A Bayesian belief network (BBN) for the bad traffic example and a table giving sample probability values for construction, C, and bad traffic, T. The probabilities for the five parameters of the BBN will be in one 20-row table

The driving example just described demonstrates what is called a dynamic Bayesian network (DBN). As the perceived information changes over time, first slowing down and then seeing orange traffic control barrels, the probabilities in the table change to reflect each new (posterior) piece of information. Thus at each time period where there is new information, the values reflecting the probabilities of that time period will change. Each state of the table reflects the best explanation for what is currently happening.

As a further example of dynamic Bayesian network (BN) problem solving, Chakrabarti et al. (2005, 2007) analyze a continuous data stream from a set of distributed sensors, which represents the running “health” of the transmission of a Navy helicopter rotor system through a steady stream of sensor data. This data consists of temperature, vibration, pressure, and other measurements reflecting the state of the various components of the transmission system. An example of this data can be seen in the top portion of Fig. 8, where the continuous data stream is broken into discrete and partial time slices.

Chakrabarti et al. (2005, 2007) then use a Fourier transform to translate these signals into the frequency domain, as shown on the left side of the second row of Fig. 8. These frequency readings were compared across time periods to diagnose the running health of the rotor system. The model used to diagnose rotor health is the auto-regressive hidden Markov model (AR-HMM) of Fig. 9. The observable states of the system are made up of the sequences of the segmented signals in the frequency domain while the hidden states are the imputed health states of the helicopter rotor system itself, as seen in the lower right of Fig. 8.

Fig. 8
figure 8

Real-time data from the transmission system of a helicopter's rotor. The top component of the figure presents the original data stream (left) and an enlarged time slice (right). The lower left figure is the result of the Fourier transform of the time slice data (transformed) into the frequency domain. The lower right figure represents the hidden states of the helicopter rotor system

The hidden Markov model (HMM) technology is an important stochastic technique that can be seen as a variant of a dynamic BBN. In the HMM, we attribute values to states of the network that are themselves not directly observable.
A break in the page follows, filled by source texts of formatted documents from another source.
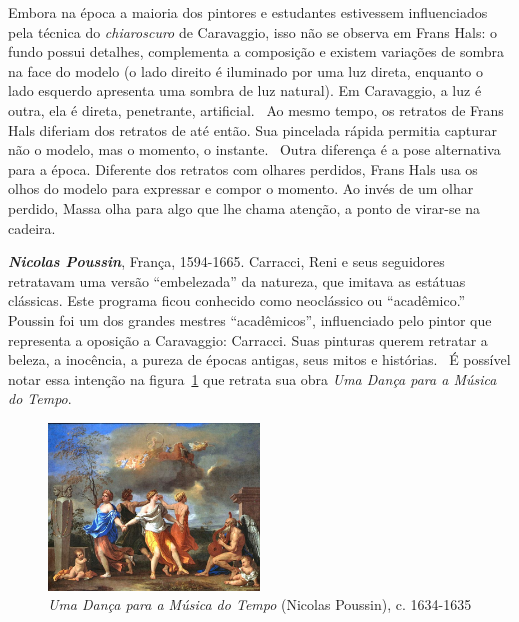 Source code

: Embora na época a maioria dos pintores e
estudantes estivessem influenciados pela técnica
do \textit{chiaroscuro} de Caravaggio, isso não se observa em Frans
Hals: o fundo possui detalhes, complementa a composição e existem
variações de sombra na face do modelo (o lado direito é iluminado por
uma luz direta, enquanto o lado esquerdo apresenta uma sombra de luz
natural). Em Caravaggio, a luz é outra, ela é direta, penetrante,
artificial.~\cite{gombrich} Ao mesmo tempo, os retratos de Frans Hals
diferiam dos retratos de até então. Sua pincelada rápida permitia
capturar não o modelo, mas o momento, o instante.~\cite{peter} Outra
diferença é a pose alternativa para a época. Diferente dos retratos
com olhares perdidos, Frans Hals usa os olhos do modelo para expressar
e compor o momento. Ao invés de um olhar perdido, Massa olha para algo
que lhe chama atenção, a ponto de virar-se na cadeira.

\textbf{\emph{Nicolas Poussin}}, França, 1594-1665. Carracci, Reni e
seus seguidores retratavam uma versão ``embelezada'' da natureza, que
imitava as estátuas clássicas. Este programa ficou conhecido como
neoclássico ou ``acadêmico.''~\cite{gombrich} Poussin foi um dos
grandes mestres ``acadêmicos'', influenciado pelo pintor que
representa a oposição a Caravaggio: Carracci. Suas pinturas querem
retratar a beleza, a inocência, a pureza de épocas antigas, seus mitos
e histórias.~\cite{unglaub} É possível notar essa intenção na
figura~\ref{fig:poussin:danca} que retrata sua obra \textit{Uma Dança
para a Música do Tempo}. 

\begin{figure}
  \begin{centering}
    \caption{\emph{Uma Dança para a Música do Tempo} (Nicolas Poussin), c. 1634-1635}
    \label{fig:poussin:danca}
    \includegraphics[width=0.5\textwidth]{figs/poussin_danca.png}
  \end{centering}  
\end{figure}


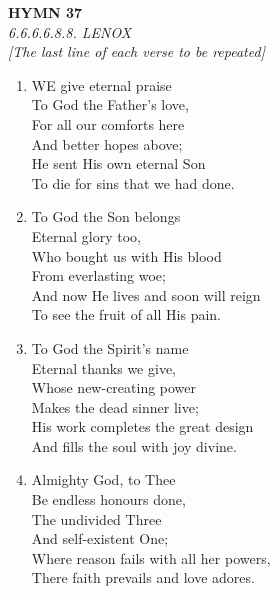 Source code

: \newpage
\begin{center}
    {\Large \textbf{HYMN 37}}
    \\
    \textit{6.6.6.6.8.8. LENOX}
    \\
    \textit{\small [The last line of each verse to be repeated]}
\end{center}
\vspace{1em}

\begin{enumerate}
    \item WE give eternal praise \\
        To God the Father's love, \\
        For all our comforts here \\
        And better hopes above; \\
        He sent His own eternal Son \\
        To die for sins that we had done.

    \item To God the Son belongs \\
        Eternal glory too, \\
        Who bought us with His blood \\
        From everlasting woe; \\
        And now He lives and soon will reign \\
        To see the fruit of all His pain.

    \item To God the Spirit's name \\
        Eternal thanks we give, \\
        Whose new-creating power \\
        Makes the dead sinner live; \\
        His work completes the great design \\
        And fills the soul with joy divine.

    \item Almighty God, to Thee \\
        Be endless honours done, \\
        The undivided Three \\
        And self-existent One; \\
        Where reason fails with all her powers, \\
        There faith prevails and love adores.

\end{enumerate}
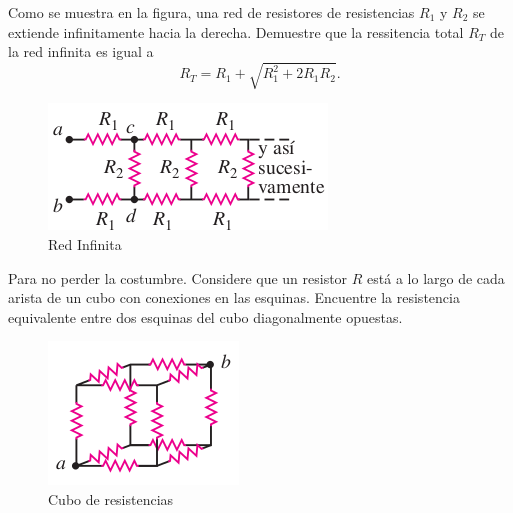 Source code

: \begin{mdframed}[style=warning]
	\begin{ejercicio}
		Como se muestra en la figura, una red de resistores de resistencias $R_1$ y $R_2$ se extiende infinitamente hacia la derecha. Demuestre que la ressitencia total $R_T$ de la red infinita es igual a
			$$ R_T = R_1 + \sqrt{R_1 ^2 + 2R_1 R_2}. $$
			
		\begin{figure}[H]
			\centering
			\includegraphics[scale=0.5]{./img/redinfinita.png}
			\caption{Red Infinita}
			\label{Red}
		\end{figure}
	\end{ejercicio}
\end{mdframed}






\begin{mdframed}[style=warning]
	\begin{ejercicio}
		Para no perder la costumbre. Considere que un resistor $R$ está a lo largo de cada arista de un cubo con conexiones en las esquinas. Encuentre la resistencia equivalente entre dos esquinas del cubo diagonalmente opuestas.
		\begin{figure}[H]
			\centering
			\includegraphics[scale=0.5]{./img/cubito.png}
			\caption{Cubo de resistencias}
			\label{cubito}
		\end{figure}
	\end{ejercicio}
\end{mdframed}







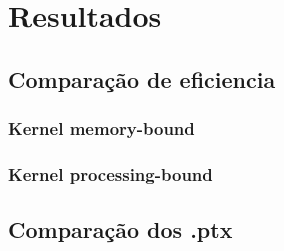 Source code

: \section{Resultados}
\subsection{Comparação de eficiencia}
\subsubsection{Kernel memory-bound}
\subsubsection{Kernel processing-bound}
\subsection{Comparação dos .ptx}
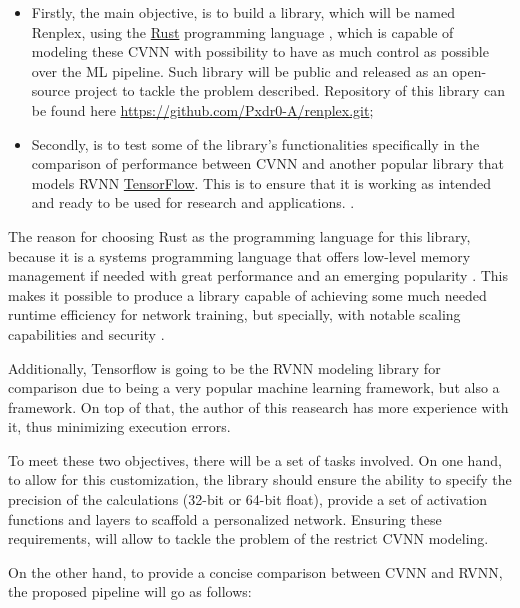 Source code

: \begin{itemize}
	\item Firstly, the main objective, is to build a library, which will be named Renplex, using the \href{https://www.rust-lang.org/}{Rust} programming language \parencite{rust2018}, which is capable of modeling these \gls{CVNN} with possibility to have as much control as possible over the ML pipeline. Such library will be public and released as an open-source project to tackle the problem described. Repository of this library can be found here \href{https://github.com/Pxdr0-A/renplex.git}{https://github.com/Pxdr0-A/renplex.git};
	\item Secondly, is to test some of the library's functionalities specifically in the comparison of performance between \gls{CVNN} and another popular library that models \gls{RVNN} \href{https://www.tensorflow.org/}{TensorFlow}. This is to ensure that it is working as intended and ready to be used for research and applications. \parencite{tensorflow2023}.  
\end{itemize}

The reason for choosing Rust as the programming language for this library, because it is a systems programming language that offers low-level memory management if needed with great performance and an emerging popularity \parencite{stackoverflow2023}. This makes it possible to produce a library capable of achieving some much needed runtime efficiency for network training, but specially, with notable scaling capabilities and security \parencite{rust2018}.

Additionally, Tensorflow is going to be the \gls{RVNN} modeling library for comparison due to being a very popular machine learning framework, but also a framework. On top of that, the author of this reasearch has more experience with it, thus minimizing execution errors. 

To meet these two objectives, there will be a set of tasks involved. On one hand, to allow for this customization, the library should ensure the ability to specify the precision of the calculations (32-bit or 64-bit float), provide a set of activation functions and layers to scaffold a personalized network. Ensuring these requirements, will allow to tackle the problem of the restrict \gls{CVNN} modeling.

On the other hand, to provide a concise comparison between \gls{CVNN} and \gls{RVNN}, the proposed pipeline will go as follows:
For example, the HMM technique is widely used in the computer analysis of human speech, trying to determine the most likely word uttered, given a stream of acoustic signals (Jurafsky and Martin 2008). In the helicopter example, training this system on streams of normal transmission data allowed the system to make the correct greatest likelihood measure of failure when these signals change to indicate a possible breakdown. The US Navy supplied data to train the normal running system as well as data sets for transmissions that contained faults. Thus, the hidden state \(S_t\) of the AR-HMM reflects the greatest likelihood hypothesis of the state of the rotor system, given the observed evidence \(O_t\) at any time t.

Fig. 9
figure 9

The data of Fig. 8 are processed using an auto-regressive hidden Markov model. States \(O_t\) represent the observable values at time t. The \(S_t\) states represent the hidden “health” states of the rotor system, safe, unsafe, faulty at time t

To summarize, it is not surprising that the AI problem solving products of the past 60 years have met with limited successes. To give them their due, they have been useful in many of the application domains for which they were intended, designed, and deployed. But as models of human cognition, able to generalize to new related situations, even to generalize and interpret their various results, they were not successful, and, in the context of this paper, could not pass Turing’s test. The success of the AI practitioner as the designer and builder of new and useful software languages and artifacts is beyond question; the notion that this effort emulates the full set of cognitive skills of the human agent is simply naive.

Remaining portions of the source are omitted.